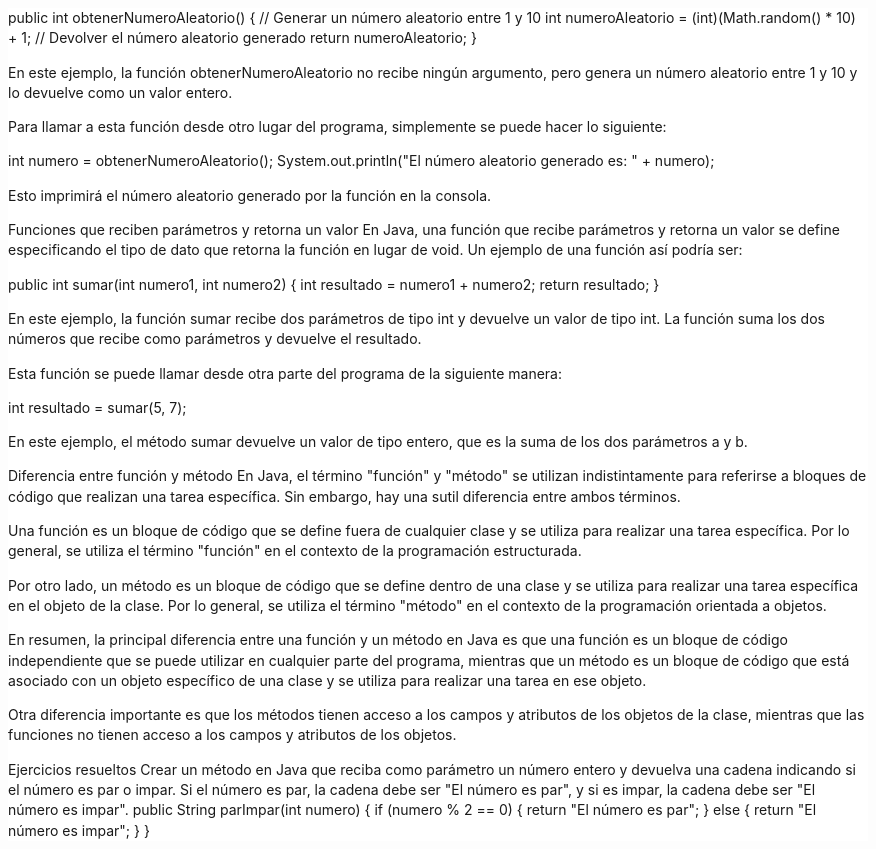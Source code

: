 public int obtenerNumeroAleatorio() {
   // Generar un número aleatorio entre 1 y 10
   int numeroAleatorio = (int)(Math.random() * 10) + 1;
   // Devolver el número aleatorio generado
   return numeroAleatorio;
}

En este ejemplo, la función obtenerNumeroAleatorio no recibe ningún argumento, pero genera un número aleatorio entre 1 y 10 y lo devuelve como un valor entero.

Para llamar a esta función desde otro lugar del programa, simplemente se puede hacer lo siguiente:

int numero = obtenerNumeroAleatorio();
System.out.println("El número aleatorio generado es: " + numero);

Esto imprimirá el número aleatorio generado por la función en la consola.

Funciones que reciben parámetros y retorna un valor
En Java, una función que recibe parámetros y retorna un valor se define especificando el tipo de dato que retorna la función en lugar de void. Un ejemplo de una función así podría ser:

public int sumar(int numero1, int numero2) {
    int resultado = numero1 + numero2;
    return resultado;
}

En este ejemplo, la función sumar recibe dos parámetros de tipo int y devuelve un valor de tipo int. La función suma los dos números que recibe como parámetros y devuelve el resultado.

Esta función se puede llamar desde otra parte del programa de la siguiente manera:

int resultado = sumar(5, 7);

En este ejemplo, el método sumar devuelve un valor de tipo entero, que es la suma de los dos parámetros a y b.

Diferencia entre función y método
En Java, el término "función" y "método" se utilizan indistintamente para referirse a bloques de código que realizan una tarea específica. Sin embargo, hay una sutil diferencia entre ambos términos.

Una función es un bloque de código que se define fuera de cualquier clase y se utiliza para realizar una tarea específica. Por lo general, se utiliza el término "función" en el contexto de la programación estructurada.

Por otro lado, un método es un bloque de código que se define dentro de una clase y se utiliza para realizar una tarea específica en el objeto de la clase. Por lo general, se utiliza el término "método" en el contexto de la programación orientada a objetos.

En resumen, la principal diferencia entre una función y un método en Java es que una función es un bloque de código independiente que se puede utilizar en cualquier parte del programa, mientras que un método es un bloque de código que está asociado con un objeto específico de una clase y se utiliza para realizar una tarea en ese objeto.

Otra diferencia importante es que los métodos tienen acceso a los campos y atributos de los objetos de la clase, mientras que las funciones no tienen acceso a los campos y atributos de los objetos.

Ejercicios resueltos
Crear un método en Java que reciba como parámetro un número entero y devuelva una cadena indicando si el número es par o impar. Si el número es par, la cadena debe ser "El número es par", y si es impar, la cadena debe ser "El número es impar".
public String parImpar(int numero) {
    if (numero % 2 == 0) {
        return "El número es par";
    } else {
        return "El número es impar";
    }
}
--
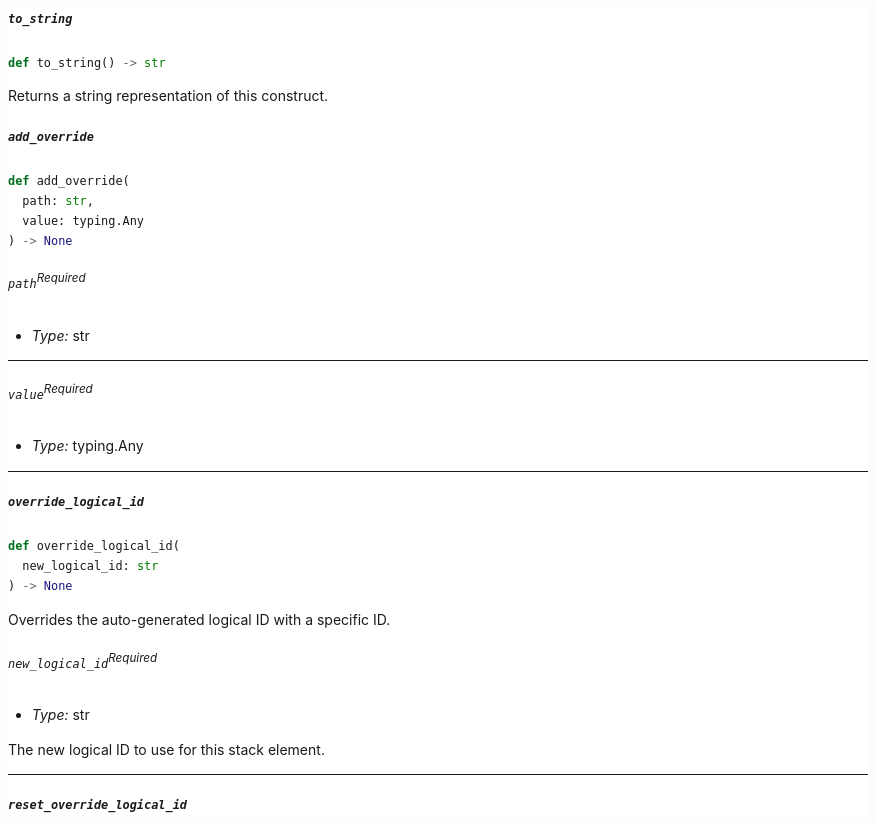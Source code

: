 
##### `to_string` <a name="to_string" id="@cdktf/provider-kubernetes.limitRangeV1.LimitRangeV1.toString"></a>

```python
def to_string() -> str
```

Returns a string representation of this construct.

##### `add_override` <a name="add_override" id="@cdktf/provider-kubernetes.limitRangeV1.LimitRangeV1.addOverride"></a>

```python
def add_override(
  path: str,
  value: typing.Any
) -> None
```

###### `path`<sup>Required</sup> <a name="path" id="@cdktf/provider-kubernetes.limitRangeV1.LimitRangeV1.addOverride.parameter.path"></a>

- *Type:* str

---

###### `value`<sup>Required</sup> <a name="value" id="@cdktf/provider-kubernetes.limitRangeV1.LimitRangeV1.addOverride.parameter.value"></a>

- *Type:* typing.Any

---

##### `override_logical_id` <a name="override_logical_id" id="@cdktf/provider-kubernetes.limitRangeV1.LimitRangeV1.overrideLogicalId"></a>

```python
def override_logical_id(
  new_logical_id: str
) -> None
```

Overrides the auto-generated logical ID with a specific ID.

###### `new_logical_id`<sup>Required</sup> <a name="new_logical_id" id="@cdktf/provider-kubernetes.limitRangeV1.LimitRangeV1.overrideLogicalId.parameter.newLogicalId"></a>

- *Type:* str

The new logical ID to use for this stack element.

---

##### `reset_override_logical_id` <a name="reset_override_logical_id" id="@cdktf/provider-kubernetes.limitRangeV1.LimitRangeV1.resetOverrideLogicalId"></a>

What you will do: Your answer must be the lines above from the one containing "Esto imprimirá el" to the one containing "En resumen, la", both included, restated word for word.

Answer to the exercise:
Esto imprimirá el número aleatorio generado por la función en la consola.

Funciones que reciben parámetros y retorna un valor
En Java, una función que recibe parámetros y retorna un valor se define especificando el tipo de dato que retorna la función en lugar de void. Un ejemplo de una función así podría ser:

public int sumar(int numero1, int numero2) {
    int resultado = numero1 + numero2;
    return resultado;
}

En este ejemplo, la función sumar recibe dos parámetros de tipo int y devuelve un valor de tipo int. La función suma los dos números que recibe como parámetros y devuelve el resultado.

Esta función se puede llamar desde otra parte del programa de la siguiente manera:

int resultado = sumar(5, 7);

En este ejemplo, el método sumar devuelve un valor de tipo entero, que es la suma de los dos parámetros a y b.

Diferencia entre función y método
En Java, el término "función" y "método" se utilizan indistintamente para referirse a bloques de código que realizan una tarea específica. Sin embargo, hay una sutil diferencia entre ambos términos.

Una función es un bloque de código que se define fuera de cualquier clase y se utiliza para realizar una tarea específica. Por lo general, se utiliza el término "función" en el contexto de la programación estructurada.

Por otro lado, un método es un bloque de código que se define dentro de una clase y se utiliza para realizar una tarea específica en el objeto de la clase. Por lo general, se utiliza el término "método" en el contexto de la programación orientada a objetos.

En resumen, la principal diferencia entre una función y un método en Java es que una función es un bloque de código independiente que se puede utilizar en cualquier parte del programa, mientras que un método es un bloque de código que está asociado con un objeto específico de una clase y se utiliza para realizar una tarea en ese objeto.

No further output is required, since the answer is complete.